Barragens para evitar novas cheias atrasam ou não saem do papel em AL e PE


Moradores temem cheias após barragens não ficarem prontas em AL e PE12 fotos 7 / 12
Prometida para fevereiro de 2013, barragem de Serro Azul tem obras atrasadas e canteiro praticamente abandonado, em Palmares (PE). Orçada em R$ 246 milhões, a obra deveria ter sido entregue em fevereiro de 2012, mas está incompleta e praticamente parada Beto Macário/UOL
Prometidas como solução para evitar novas enchentes na mata sul de Pernambuco, as cinco barragens para conter a água dos rios no interior pernambucanos estão atrasadas em mais de dois anos. Já em Alagoas, nenhuma das barragens prometidas saiu do papel.
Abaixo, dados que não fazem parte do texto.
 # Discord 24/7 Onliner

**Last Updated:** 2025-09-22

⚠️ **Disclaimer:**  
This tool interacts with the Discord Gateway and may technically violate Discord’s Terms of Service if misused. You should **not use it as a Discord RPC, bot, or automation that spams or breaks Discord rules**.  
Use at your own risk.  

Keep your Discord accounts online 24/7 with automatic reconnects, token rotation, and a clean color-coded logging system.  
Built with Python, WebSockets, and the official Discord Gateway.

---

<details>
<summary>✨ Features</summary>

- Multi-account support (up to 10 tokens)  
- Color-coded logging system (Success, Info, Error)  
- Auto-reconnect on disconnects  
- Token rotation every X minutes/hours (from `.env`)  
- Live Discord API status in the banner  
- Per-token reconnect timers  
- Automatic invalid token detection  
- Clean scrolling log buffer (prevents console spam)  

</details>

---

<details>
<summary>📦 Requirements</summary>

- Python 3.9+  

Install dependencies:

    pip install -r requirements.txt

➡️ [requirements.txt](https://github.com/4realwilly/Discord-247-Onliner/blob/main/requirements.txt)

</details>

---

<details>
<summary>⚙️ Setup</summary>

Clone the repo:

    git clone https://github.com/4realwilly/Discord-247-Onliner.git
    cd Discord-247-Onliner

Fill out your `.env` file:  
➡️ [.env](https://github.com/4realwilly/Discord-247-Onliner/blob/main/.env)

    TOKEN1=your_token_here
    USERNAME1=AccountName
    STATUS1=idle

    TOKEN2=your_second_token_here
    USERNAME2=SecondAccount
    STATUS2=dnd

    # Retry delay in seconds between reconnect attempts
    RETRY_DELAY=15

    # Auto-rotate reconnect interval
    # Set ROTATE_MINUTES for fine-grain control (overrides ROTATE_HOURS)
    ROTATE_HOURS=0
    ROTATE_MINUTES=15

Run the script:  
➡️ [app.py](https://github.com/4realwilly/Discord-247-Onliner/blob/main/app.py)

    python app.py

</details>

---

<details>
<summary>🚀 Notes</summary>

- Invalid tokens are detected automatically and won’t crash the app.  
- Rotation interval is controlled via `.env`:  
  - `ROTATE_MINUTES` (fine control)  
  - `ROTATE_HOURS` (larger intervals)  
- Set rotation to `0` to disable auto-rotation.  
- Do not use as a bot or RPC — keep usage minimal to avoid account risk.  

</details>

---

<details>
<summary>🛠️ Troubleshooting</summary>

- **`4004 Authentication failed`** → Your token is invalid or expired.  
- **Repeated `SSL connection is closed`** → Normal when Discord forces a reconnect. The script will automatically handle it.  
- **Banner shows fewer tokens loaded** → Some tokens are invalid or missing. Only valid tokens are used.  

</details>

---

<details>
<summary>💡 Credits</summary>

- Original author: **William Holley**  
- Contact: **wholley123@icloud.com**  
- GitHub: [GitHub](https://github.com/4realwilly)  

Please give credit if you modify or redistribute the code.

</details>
Das barragens pedidas pelos governos estaduais, apenas as cinco de Pernambuco estão em obras. Deveriam ter sido entregues até 2013 -- duas tinham promessa de conclusão em 2012. O lançamento das obras contou inclusive com a presença da presidente Dilma Rousseff, em agosto de 2011. Mas as obras caminharam a passos lentos e nenhuma delas foi entregue.
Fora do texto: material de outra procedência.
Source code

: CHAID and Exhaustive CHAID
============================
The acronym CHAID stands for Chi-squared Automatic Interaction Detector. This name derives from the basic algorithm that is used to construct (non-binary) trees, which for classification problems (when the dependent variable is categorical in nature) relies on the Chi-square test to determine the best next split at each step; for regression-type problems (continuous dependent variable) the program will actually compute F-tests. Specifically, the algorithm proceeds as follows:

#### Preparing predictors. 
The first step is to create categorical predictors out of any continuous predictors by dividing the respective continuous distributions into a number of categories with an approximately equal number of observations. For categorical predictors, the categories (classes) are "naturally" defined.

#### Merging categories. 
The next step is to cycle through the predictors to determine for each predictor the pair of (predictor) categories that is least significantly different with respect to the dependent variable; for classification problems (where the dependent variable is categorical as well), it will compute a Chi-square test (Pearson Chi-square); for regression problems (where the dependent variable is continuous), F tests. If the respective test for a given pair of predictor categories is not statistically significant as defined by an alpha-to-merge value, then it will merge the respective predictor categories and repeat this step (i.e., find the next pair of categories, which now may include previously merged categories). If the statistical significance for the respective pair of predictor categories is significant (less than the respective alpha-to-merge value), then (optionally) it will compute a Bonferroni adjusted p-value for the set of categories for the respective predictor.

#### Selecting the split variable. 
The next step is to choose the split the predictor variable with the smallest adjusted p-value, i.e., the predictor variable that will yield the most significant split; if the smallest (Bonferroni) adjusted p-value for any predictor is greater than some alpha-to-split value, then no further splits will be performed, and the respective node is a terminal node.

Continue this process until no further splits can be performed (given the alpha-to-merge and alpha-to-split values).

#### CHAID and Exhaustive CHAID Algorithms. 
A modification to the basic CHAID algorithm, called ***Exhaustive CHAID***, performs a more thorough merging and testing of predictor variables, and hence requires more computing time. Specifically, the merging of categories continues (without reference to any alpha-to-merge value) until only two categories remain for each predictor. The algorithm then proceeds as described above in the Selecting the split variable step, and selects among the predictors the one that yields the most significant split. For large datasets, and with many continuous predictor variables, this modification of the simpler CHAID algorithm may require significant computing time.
Em junho de 2010, as enchentes em Alagoas afetaram 29 municípios, deixando um saldo de 27 mortos e mais de 70 mil pessoas desalojadas ou desabrigadas. Em Pernambuco, os alagamentos atingiram 68 municípios, matando 20 pessoas e deixando 80 mil desabrigadas ou desalojadas.
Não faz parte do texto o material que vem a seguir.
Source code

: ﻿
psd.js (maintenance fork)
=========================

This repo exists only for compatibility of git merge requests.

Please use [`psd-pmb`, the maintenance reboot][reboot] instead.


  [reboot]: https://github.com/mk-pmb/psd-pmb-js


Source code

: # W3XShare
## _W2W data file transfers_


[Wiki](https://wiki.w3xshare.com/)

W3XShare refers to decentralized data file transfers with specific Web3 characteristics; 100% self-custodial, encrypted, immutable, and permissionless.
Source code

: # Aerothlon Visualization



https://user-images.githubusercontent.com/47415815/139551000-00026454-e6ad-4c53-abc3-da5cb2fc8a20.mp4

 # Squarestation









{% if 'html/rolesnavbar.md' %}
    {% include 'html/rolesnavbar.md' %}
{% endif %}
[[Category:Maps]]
No último dia 11, o UOL visitou o canteiro da maior das barragens, a do Serro Azul, no rio Una, em Palmares, que terá capacidade de acumular 303 milhões de m³ de água. Orçada em R$ 246 milhões, a obra deveria ter sido entregue em fevereiro de 2012, mas está incompleta e praticamente parada.
A reportagem não teve autorização para visitar a obra, mas deu para perceber que poucas pessoas trabalhavam no local. Segundo apurou o UOL com um dos funcionários, houve uma paralisação da obra por conta de falta de recursos e demissão de empregados no ano passado. A obra teria sido retomada há dois meses, mas com apenas cerca de 50 pessoas atuando no momento.
O Ministério da Integração Nacional informou que o PAC (Programa de Aceleração do Crescimento) destinou R$ 368 milhões para a execução das cinco barragens em Pernambuco. Há ainda recursos do Estado de contrapartida. Do total federal, R$ 226,8 milhões já foram pagos. "Todas as obras estão em andamento", afirmou a pasta, dizendo ainda que as obras devem ficar prontas em 2016, sem precisar meses ou justificar os atrasos. Procurado, o governo de Pernambuco não se pronunciou sobre as obras.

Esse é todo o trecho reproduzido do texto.